Se ele colherá de novo frutos da espetacularização do sofrimento e do exercício de teorias conspiratórias toscas, bem, saberemos no curso dos dias. E, por certo, tudo vai depender da evolução do quadro. Independentemente das apostas e desejos que as pessoas possam ter, uma coisa me parece certa: ao país, interessa que sobreviva para poder responder por suas escolhas. Em política, o vitimismo sempre esconde interesses subalternos. Quem adota esse lugar está disposto a apresentar aos outros uma fatura pesada, que considera a justa paga por sua suposta cota de sacrifícios.
O primeiro efeito que buscaram colher aqueles que expuseram, mais uma vez, a foto de um suposto moribundo é a intimidação da CPI. Pretende-se que a comissão pare de fustigar o governo com os fatos e que a apuração dos crimes dê lugar a votos de pronto restabelecimento.
Foi assim com a campanha eleitoral de 2018. Enquanto Bolsonaro concedia entrevistas no leito de hospital, engrolando reacionarismos entre gemidos e sussurros, seus adversários o poupavam da crítica, e suas, por assim dizer, "ideias" não eram debatidas. Nas redes, as milícias digitais punham para circular as teorias mais estrambóticas sobre o suposto e inexistente complô para matá-lo.
No texto que circulou nas redes sociais nesta quarta, ilustrado pela foto de um "herói fora de combate", há ecos, longínquos e rebaixados, da carta-testamento de Getúlio Vargas, aquele que, segundo o próprio suicida, teria sido escravo do povo para que o povo não fosse mais escravo de ninguém. O golpista fascistoide de 1937 enfrentava, com efeito, uma poderosa e virulenta articulação reacionária em 1954, além de ter como companhias a estupidez e a insanidade de alguns aliados.
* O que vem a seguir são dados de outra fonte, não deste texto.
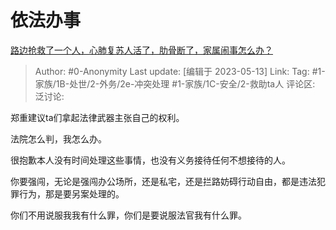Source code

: # 依法办事
[路边抢救了一个人，心肺复苏人活了，肋骨断了，家属闹事怎么办？](https://www.zhihu.com/question/596691759/answer/3025795084)

> Author: #0-Anonymity
> Last update: [编辑于 2023-05-13]
> Link:
> Tag: #1-家族/1B-处世/2-外务/2e-冲突处理 #1-家族/1C-安全/2-救助ta人 
> 评论区:
> 泛讨论:

郑重建议ta们拿起法律武器主张自己的权利。

法院怎么判，我怎么办。

很抱歉本人没有时间处理这些事情，也没有义务接待任何不想接待的人。

你要强闯，无论是强闯办公场所，还是私宅，还是拦路妨碍行动自由，都是违法犯罪行为，那是要另案处理的。

你们不用说服我我有什么罪，你们是要说服法官我有什么罪。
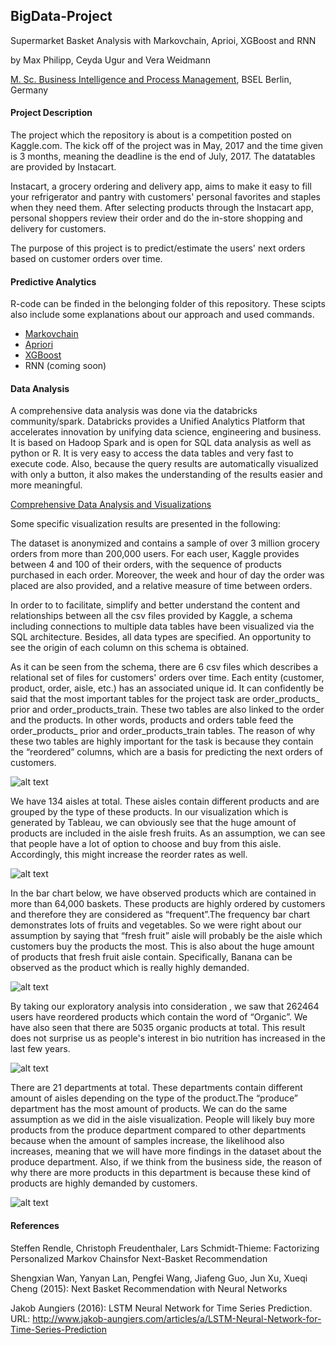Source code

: ## BigData-Project
Supermarket Basket Analysis with Markovchain, Aprioi, XGBoost and RNN

by Max Philipp, Ceyda Ugur and Vera Weidmann

[M. Sc. Business Intelligence and Process Management](http://www.master-bipm.de/), BSEL Berlin, Germany


#### Project Description
The project which the repository is about is a competition posted on Kaggle.com. The kick off of the project was in May, 2017 and the time given is 3 months, meaning the deadline is the end of July, 2017. The datatables are provided by Instacart.

Instacart, a grocery ordering and delivery app, aims to make it easy to fill your refrigerator and pantry with customers' personal favorites and staples when they need them.
After selecting products through the Instacart app, personal shoppers review their order and do the in-store shopping and delivery for customers.

The purpose of this project is to predict/estimate the users' next orders based on customer orders over time.

#### Predictive Analytics

R-code can be finded in the belonging folder of this repository. These scipts also include some explanations about our approach and used commands. 

* [Markovchain](https://github.com/vhwr/bigdataproject/tree/master/01_Markovchain) 
* [Apriori](https://github.com/vhwr/bigdataproject/tree/master/02_Apriori) 
* [XGBoost](https://github.com/vhwr/bigdataproject/tree/master/03_XGBoost) 
* RNN (coming soon)

#### Data Analysis

A comprehensive data analysis was done via the databricks community/spark. Databricks provides a Unified Analytics Platform that accelerates innovation by unifying data science, engineering and business. It is based on Hadoop Spark and is open for SQL data analysis as well as python or R. It is very easy to access the data tables and very fast to execute code. Also, because the query results are automatically visualized with only a button, it also makes the understanding of the results easier and more meaningful.

[Comprehensive Data Analysis and Visualizations](https://databricks-prod-cloudfront.cloud.databricks.com/public/4027ec902e239c93eaaa8714f173bcfc/965669072922023/2504003521005749/6498339080666324/latest.html)

Some specific visualization results are presented in the following: 

The dataset is anonymized and contains a sample of over 3 million grocery orders from more than 200,000 users. For each user, Kaggle provides between 4 and 100 of their orders, with the sequence of products purchased in each order. Moreover, the week and hour of day the order was placed are also provided, and a relative measure of time between orders.

In order to to facilitate, simplify and better understand the content and relationships between all the csv files provided by Kaggle, a schema including connections to multiple data tables have been visualized via the SQL architecture. Besides, all data types are specified. An opportunity to see the origin of each column on this schema is obtained.

As it can be seen from the schema, there are 6 csv files which describes a relational set of files for customers' orders over time. Each entity (customer, product, order, aisle, etc.) has an associated unique id. It can confidently be said that the most important tables for the project task are order_products_ prior and order_products_train. These two tables are also linked to the order and the products. In other words, products and orders table feed the order_products_ prior and order_products_train tables. The reason of why these two tables are highly important for the task is because  they contain the “reordered” columns, which are a basis for predicting the next orders of customers.

![alt text](https://github.com/vhwr/bigdataproject/blob/master/10_Pictures/schema.PNG)

We have 134 aisles at total. These aisles contain different products and are grouped by the type of these products. In our visualization which is generated by Tableau, we can obviously see that the huge amount of products are included in the aisle fresh fruits. As an assumption, we can see that people have a lot of option to choose and buy from this aisle. Accordingly, this might increase the reorder rates as well.

![alt text](https://github.com/vhwr/bigdataproject/blob/master/10_Pictures/databig.png)


In the bar chart below, we have observed products which are contained in more than 64,000 baskets. These products are highly ordered by customers and therefore they are considered as “frequent”.The frequency bar chart demonstrates lots of fruits and vegetables. So we  were right about our assumption by saying that “fresh fruit” aisle will probably be the aisle which customers buy the products the most. This is also about the huge amount of products that fresh fruit aisle contain. Specifically, Banana can be observed as the product which is really highly demanded.


![alt text](https://github.com/vhwr/bigdataproject/blob/master/10_Pictures/s.png)


By taking our exploratory analysis into consideration , we saw that 262464 users have reordered products which contain the word of “Organic”. We have also seen that there are 5035 organic products at total. This result does not surprise us as people's interest in bio nutrition has increased in the last few years.

![alt text](https://github.com/vhwr/bigdataproject/blob/master/10_Pictures/wordcloud.png)


There are 21 departments at total. These departments contain different amount of aisles depending on the type of the product.The “produce” department has the most amount of products. We can do the same assumption as we did in the aisle visualization. People will likely buy more products from the produce department compared to other departments because when the amount of samples increase, the likelihood also increases, meaning that we will have more findings in the dataset about the produce department. Also, if we think from the business side, the reason of why there are more products in this department is because these kind of products are highly demanded by customers.

![alt text](https://github.com/vhwr/bigdataproject/blob/master/10_Pictures/image.png)


#### References

Steffen Rendle, Christoph Freudenthaler, Lars Schmidt-Thieme: Factorizing Personalized Markov Chainsfor Next-Basket Recommendation

Shengxian Wan, Yanyan Lan, Pengfei Wang, Jiafeng Guo, Jun Xu, Xueqi Cheng (2015): Next Basket Recommendation with Neural Networks

Jakob Aungiers (2016): LSTM Neural Network for Time Series Prediction. URL: http://www.jakob-aungiers.com/articles/a/LSTM-Neural-Network-for-Time-Series-Prediction

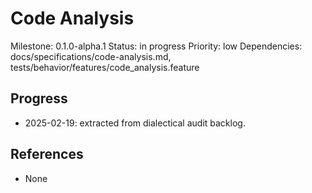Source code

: # Code Analysis
Milestone: 0.1.0-alpha.1
Status: in progress
Priority: low
Dependencies: docs/specifications/code-analysis.md, tests/behavior/features/code_analysis.feature

## Progress
- 2025-02-19: extracted from dialectical audit backlog.

## References
- None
Bolsonaro escreve 67 anos depois no "Insta-testamento": "Peço a cada um que está lendo essa mensagem que jamais desista das nossas cores, dos nossos valores! Temos riquezas e um povo maravilhoso que nenhum país no mundo tem. Com honestidade, com honra e com Deus no coração, é possível mudar a realidade do nosso Brasil." Só não se trata, também nesse caso, de uma despedida porque ele escreve em seguida: "Assim seguirei". Mas se percebe também aí o tom de resistência e o apelo escatológico.
Cumpre que se indague então: resistência exatamente a quê ou a quem? E temos uma resposta realmente formidável: Bolsonaro é o homem que resiste à democracia, ao estado de direito, às vacinas, à ciência, às medidas sanitárias de contenção da pandemia, à independência entre os Poderes, à tolerância, à diversidade, à pluralidade, às instituições, à preservação do meio ambiente, aos direitos humanos, à preservação das terras indígenas. E muitos outros "et cetera" civilizatórios.
Tudo o que alude a uma sociedade de direitos conspira contra aquilo que ele entende por "nossas cores" e "nossos valores". E, como se sabe, nem o PSOL nem o PT têm qualquer relação com a facada que contribuiu, sim, para lhe tirar a saúde, mas também para lhe dar a Presidência da República, como atestaram urnas invioláveis, limpas e eletrônicas.
Bolsonaro pretende ser o mártir da sociedade da exclusão, do reacionarismo e da violência. Que se recupere para poder responder por isso.